The data:
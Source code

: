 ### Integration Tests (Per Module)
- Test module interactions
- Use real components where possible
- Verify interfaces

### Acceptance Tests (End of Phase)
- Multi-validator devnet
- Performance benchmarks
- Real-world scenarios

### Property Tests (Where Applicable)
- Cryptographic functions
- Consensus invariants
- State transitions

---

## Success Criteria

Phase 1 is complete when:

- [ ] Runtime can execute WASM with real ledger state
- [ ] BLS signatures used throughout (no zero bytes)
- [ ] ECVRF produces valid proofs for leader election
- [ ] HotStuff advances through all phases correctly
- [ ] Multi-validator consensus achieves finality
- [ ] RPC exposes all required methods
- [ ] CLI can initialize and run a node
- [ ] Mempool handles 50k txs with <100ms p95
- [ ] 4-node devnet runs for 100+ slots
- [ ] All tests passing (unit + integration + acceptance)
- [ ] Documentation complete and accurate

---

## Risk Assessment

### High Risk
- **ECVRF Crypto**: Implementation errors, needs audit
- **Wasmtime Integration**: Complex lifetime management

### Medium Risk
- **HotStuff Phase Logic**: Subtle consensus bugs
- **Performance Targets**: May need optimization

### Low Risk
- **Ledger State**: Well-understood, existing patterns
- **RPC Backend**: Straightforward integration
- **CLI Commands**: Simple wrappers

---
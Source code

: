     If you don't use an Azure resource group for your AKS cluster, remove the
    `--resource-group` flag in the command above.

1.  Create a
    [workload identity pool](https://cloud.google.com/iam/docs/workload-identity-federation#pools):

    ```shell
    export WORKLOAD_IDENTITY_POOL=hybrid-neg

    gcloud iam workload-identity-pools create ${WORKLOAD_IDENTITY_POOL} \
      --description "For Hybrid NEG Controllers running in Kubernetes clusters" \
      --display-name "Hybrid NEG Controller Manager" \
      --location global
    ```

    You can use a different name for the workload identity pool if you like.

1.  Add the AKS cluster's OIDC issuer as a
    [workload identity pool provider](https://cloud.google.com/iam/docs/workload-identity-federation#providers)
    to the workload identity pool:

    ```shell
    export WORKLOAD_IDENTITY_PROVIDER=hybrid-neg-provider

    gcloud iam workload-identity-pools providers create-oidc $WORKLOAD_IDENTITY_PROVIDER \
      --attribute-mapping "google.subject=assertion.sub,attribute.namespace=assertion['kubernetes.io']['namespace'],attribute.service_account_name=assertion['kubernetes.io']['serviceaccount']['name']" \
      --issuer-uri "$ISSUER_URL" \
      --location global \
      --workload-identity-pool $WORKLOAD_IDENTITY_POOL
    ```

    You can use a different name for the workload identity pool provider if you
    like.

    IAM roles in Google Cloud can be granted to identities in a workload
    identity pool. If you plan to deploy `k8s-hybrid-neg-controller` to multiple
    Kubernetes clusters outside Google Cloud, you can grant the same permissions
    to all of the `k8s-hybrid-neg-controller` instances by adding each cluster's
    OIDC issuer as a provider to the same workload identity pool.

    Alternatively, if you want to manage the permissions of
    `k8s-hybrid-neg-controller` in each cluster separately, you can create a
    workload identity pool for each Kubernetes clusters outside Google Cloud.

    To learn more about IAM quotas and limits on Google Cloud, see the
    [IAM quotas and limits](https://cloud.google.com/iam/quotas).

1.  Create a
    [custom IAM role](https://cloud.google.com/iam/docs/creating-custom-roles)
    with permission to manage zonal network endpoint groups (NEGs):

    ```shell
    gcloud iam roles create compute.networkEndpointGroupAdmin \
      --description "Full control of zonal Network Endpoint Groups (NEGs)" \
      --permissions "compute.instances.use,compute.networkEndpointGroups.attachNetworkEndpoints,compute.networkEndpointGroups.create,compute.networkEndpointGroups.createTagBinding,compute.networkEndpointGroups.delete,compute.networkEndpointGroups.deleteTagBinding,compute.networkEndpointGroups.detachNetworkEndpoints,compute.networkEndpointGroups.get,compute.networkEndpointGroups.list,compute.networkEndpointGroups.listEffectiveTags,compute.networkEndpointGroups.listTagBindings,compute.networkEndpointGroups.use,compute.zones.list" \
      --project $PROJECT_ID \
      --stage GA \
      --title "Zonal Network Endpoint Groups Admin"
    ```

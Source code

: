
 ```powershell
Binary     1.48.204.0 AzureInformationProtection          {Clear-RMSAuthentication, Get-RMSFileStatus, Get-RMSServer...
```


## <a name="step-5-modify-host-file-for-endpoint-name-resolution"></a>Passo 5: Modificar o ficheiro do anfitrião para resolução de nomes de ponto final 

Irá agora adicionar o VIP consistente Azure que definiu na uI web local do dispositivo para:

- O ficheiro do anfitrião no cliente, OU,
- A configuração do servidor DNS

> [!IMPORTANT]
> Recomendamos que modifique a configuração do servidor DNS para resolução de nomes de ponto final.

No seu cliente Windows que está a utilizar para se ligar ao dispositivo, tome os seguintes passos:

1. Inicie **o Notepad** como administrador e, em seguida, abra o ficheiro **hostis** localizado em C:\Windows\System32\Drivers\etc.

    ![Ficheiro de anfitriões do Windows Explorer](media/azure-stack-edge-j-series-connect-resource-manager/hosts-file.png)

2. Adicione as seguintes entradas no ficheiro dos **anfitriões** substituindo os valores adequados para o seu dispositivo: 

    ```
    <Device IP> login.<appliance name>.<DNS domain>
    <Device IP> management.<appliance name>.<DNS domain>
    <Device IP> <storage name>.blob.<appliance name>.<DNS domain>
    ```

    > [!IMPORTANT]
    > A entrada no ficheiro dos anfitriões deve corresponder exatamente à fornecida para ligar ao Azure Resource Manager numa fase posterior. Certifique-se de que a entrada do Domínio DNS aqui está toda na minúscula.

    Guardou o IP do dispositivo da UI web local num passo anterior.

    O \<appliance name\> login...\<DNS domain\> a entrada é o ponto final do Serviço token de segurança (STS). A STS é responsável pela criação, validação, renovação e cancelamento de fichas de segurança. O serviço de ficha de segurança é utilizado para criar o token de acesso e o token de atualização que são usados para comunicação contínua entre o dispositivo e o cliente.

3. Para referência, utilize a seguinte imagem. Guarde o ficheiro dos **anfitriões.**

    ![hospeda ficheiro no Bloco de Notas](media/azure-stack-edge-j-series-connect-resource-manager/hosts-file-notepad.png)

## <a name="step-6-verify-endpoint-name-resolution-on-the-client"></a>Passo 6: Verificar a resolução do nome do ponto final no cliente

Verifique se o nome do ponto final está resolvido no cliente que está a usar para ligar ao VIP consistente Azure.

What this task involves:
Every record above must appear again in the answer, unchanged.

Output of the task:
Source code

: ### Integration Tests (Per Module)
- Test module interactions
- Use real components where possible
- Verify interfaces

### Acceptance Tests (End of Phase)
- Multi-validator devnet
- Performance benchmarks
- Real-world scenarios

### Property Tests (Where Applicable)
- Cryptographic functions
- Consensus invariants
- State transitions

---

## Success Criteria

Phase 1 is complete when:

- [ ] Runtime can execute WASM with real ledger state
- [ ] BLS signatures used throughout (no zero bytes)
- [ ] ECVRF produces valid proofs for leader election
- [ ] HotStuff advances through all phases correctly
- [ ] Multi-validator consensus achieves finality
- [ ] RPC exposes all required methods
- [ ] CLI can initialize and run a node
- [ ] Mempool handles 50k txs with <100ms p95
- [ ] 4-node devnet runs for 100+ slots
- [ ] All tests passing (unit + integration + acceptance)
- [ ] Documentation complete and accurate

---

## Risk Assessment

### High Risk
- **ECVRF Crypto**: Implementation errors, needs audit
- **Wasmtime Integration**: Complex lifetime management

### Medium Risk
- **HotStuff Phase Logic**: Subtle consensus bugs
- **Performance Targets**: May need optimization

### Low Risk
- **Ledger State**: Well-understood, existing patterns
- **RPC Backend**: Straightforward integration
- **CLI Commands**: Simple wrappers

---
Source code

:     If you don't use an Azure resource group for your AKS cluster, remove the
    `--resource-group` flag in the command above.

1.  Create a
    [workload identity pool](https://cloud.google.com/iam/docs/workload-identity-federation#pools):

    ```shell
    export WORKLOAD_IDENTITY_POOL=hybrid-neg

    gcloud iam workload-identity-pools create ${WORKLOAD_IDENTITY_POOL} \
      --description "For Hybrid NEG Controllers running in Kubernetes clusters" \
      --display-name "Hybrid NEG Controller Manager" \
      --location global
    ```

    You can use a different name for the workload identity pool if you like.

1.  Add the AKS cluster's OIDC issuer as a
    [workload identity pool provider](https://cloud.google.com/iam/docs/workload-identity-federation#providers)
    to the workload identity pool:

    ```shell
    export WORKLOAD_IDENTITY_PROVIDER=hybrid-neg-provider

    gcloud iam workload-identity-pools providers create-oidc $WORKLOAD_IDENTITY_PROVIDER \
      --attribute-mapping "google.subject=assertion.sub,attribute.namespace=assertion['kubernetes.io']['namespace'],attribute.service_account_name=assertion['kubernetes.io']['serviceaccount']['name']" \
      --issuer-uri "$ISSUER_URL" \
      --location global \
      --workload-identity-pool $WORKLOAD_IDENTITY_POOL
    ```

    You can use a different name for the workload identity pool provider if you
    like.

    IAM roles in Google Cloud can be granted to identities in a workload
    identity pool. If you plan to deploy `k8s-hybrid-neg-controller` to multiple
    Kubernetes clusters outside Google Cloud, you can grant the same permissions
    to all of the `k8s-hybrid-neg-controller` instances by adding each cluster's
    OIDC issuer as a provider to the same workload identity pool.

    Alternatively, if you want to manage the permissions of
    `k8s-hybrid-neg-controller` in each cluster separately, you can create a
    workload identity pool for each Kubernetes clusters outside Google Cloud.

    To learn more about IAM quotas and limits on Google Cloud, see the
    [IAM quotas and limits](https://cloud.google.com/iam/quotas).

1.  Create a
    [custom IAM role](https://cloud.google.com/iam/docs/creating-custom-roles)
    with permission to manage zonal network endpoint groups (NEGs):

    ```shell
    gcloud iam roles create compute.networkEndpointGroupAdmin \
      --description "Full control of zonal Network Endpoint Groups (NEGs)" \
      --permissions "compute.instances.use,compute.networkEndpointGroups.attachNetworkEndpoints,compute.networkEndpointGroups.create,compute.networkEndpointGroups.createTagBinding,compute.networkEndpointGroups.delete,compute.networkEndpointGroups.deleteTagBinding,compute.networkEndpointGroups.detachNetworkEndpoints,compute.networkEndpointGroups.get,compute.networkEndpointGroups.list,compute.networkEndpointGroups.listEffectiveTags,compute.networkEndpointGroups.listTagBindings,compute.networkEndpointGroups.use,compute.zones.list" \
      --project $PROJECT_ID \
      --stage GA \
      --title "Zonal Network Endpoint Groups Admin"
    ```

Source code

:
 ```powershell
Binary     1.48.204.0 AzureInformationProtection          {Clear-RMSAuthentication, Get-RMSFileStatus, Get-RMSServer...
```


## <a name="step-5-modify-host-file-for-endpoint-name-resolution"></a>Passo 5: Modificar o ficheiro do anfitrião para resolução de nomes de ponto final 

Irá agora adicionar o VIP consistente Azure que definiu na uI web local do dispositivo para:

- O ficheiro do anfitrião no cliente, OU,
- A configuração do servidor DNS

> [!IMPORTANT]
> Recomendamos que modifique a configuração do servidor DNS para resolução de nomes de ponto final.

No seu cliente Windows que está a utilizar para se ligar ao dispositivo, tome os seguintes passos:

1. Inicie **o Notepad** como administrador e, em seguida, abra o ficheiro **hostis** localizado em C:\Windows\System32\Drivers\etc.

    ![Ficheiro de anfitriões do Windows Explorer](media/azure-stack-edge-j-series-connect-resource-manager/hosts-file.png)

2. Adicione as seguintes entradas no ficheiro dos **anfitriões** substituindo os valores adequados para o seu dispositivo: 

    ```
    <Device IP> login.<appliance name>.<DNS domain>
    <Device IP> management.<appliance name>.<DNS domain>
    <Device IP> <storage name>.blob.<appliance name>.<DNS domain>
    ```

    > [!IMPORTANT]
    > A entrada no ficheiro dos anfitriões deve corresponder exatamente à fornecida para ligar ao Azure Resource Manager numa fase posterior. Certifique-se de que a entrada do Domínio DNS aqui está toda na minúscula.

    Guardou o IP do dispositivo da UI web local num passo anterior.

    O \<appliance name\> login...\<DNS domain\> a entrada é o ponto final do Serviço token de segurança (STS). A STS é responsável pela criação, validação, renovação e cancelamento de fichas de segurança. O serviço de ficha de segurança é utilizado para criar o token de acesso e o token de atualização que são usados para comunicação contínua entre o dispositivo e o cliente.

3. Para referência, utilize a seguinte imagem. Guarde o ficheiro dos **anfitriões.**

    ![hospeda ficheiro no Bloco de Notas](media/azure-stack-edge-j-series-connect-resource-manager/hosts-file-notepad.png)

## <a name="step-6-verify-endpoint-name-resolution-on-the-client"></a>Passo 6: Verificar a resolução do nome do ponto final no cliente

Verifique se o nome do ponto final está resolvido no cliente que está a usar para ligar ao VIP consistente Azure.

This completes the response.